Fusilatnews – Penandatanganan Perpres Nomor 79 Tahun 2025 oleh Presiden Prabowo Subianto menegaskan reposisi Ibu Kota Nusantara (IKN). Tidak lagi dibatasi sebagai “ibu kota administratif”, IKN diarahkan menjadi ibu kota politik yang menaungi tiga cabang kekuasaan negara: eksekutif, legislatif, dan yudikatif. Di atas kertas, rencana ini akan diwujudkan dengan pembangunan gedung parlemen, Mahkamah Agung, serta lembaga yudikatif lain. Simbol puncaknya ialah penyelenggaraan sidang paripurna DPR/MPR di IKN pada Agustus 2028 dan pelantikan Presiden/Wakil Presiden hasil Pemilu 2029 di IKN.
Ruang Politik dan Rekayasa Kekuasaan
Secara teoritis, ibu kota bukan hanya entitas geografis, melainkan juga ruang politik. Jakarta berhasil mengkonsolidasikan dirinya bukan hanya karena status administratif, melainkan karena berkelindan dengan fungsi ekonomi, media, jaringan internasional, hingga arena kontestasi sipil. Pemindahan ke IKN berarti upaya negara melakukan rekayasa ruang: menciptakan lanskap politik baru yang diharapkan mampu menyaingi dominasi Jakarta.

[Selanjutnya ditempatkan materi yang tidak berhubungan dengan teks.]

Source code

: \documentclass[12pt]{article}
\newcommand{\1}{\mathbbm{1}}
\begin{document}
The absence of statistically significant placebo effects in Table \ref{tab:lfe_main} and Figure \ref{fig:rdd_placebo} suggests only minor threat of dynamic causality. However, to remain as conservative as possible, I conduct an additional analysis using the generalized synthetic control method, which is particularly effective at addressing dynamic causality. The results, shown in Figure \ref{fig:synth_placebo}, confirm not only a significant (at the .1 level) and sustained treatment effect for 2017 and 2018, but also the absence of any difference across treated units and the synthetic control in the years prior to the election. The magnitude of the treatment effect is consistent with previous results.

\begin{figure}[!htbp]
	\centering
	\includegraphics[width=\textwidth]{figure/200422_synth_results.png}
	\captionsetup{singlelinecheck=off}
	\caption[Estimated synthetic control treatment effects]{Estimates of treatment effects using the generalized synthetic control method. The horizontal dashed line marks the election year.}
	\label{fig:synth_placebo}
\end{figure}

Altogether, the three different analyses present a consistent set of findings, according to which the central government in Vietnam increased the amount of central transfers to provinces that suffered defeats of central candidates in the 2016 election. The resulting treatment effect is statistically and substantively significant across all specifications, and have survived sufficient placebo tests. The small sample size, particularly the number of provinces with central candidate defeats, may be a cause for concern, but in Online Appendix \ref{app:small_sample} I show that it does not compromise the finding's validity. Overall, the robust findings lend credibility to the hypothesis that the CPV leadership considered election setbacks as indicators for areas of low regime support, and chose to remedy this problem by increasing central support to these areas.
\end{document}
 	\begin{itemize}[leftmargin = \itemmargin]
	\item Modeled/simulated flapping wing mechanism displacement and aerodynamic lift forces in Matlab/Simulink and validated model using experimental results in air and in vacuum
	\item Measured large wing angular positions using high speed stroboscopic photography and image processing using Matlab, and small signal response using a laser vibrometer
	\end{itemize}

Namun, rekayasa ruang politik tidak semata ditentukan oleh regulasi atau infrastruktur. Menurut teori political settlement, pusat kekuasaan baru hanya efektif bila ada konsensus politik yang stabil di antara elit. Tanpa konsensus, IKN berisiko menjadi kota administratif tanpa roh politik, sementara Jakarta tetap berfungsi sebagai Ibu Kota Politik de facto.
Simbolisme 2028–2029
Target penyelenggaraan sidang DPR/MPR tahun 2028 dan pelantikan Presiden 2029 di IKN mengandung makna simbolik yang kuat: menegaskan legitimasi politik nasional berpindah ke Kalimantan Timur. Tetapi simbolisme ini tidak netral. Ia bisa dibaca sebagai proyek konsolidasi kekuasaan, terutama bila dikaitkan dengan wacana dinasti politik.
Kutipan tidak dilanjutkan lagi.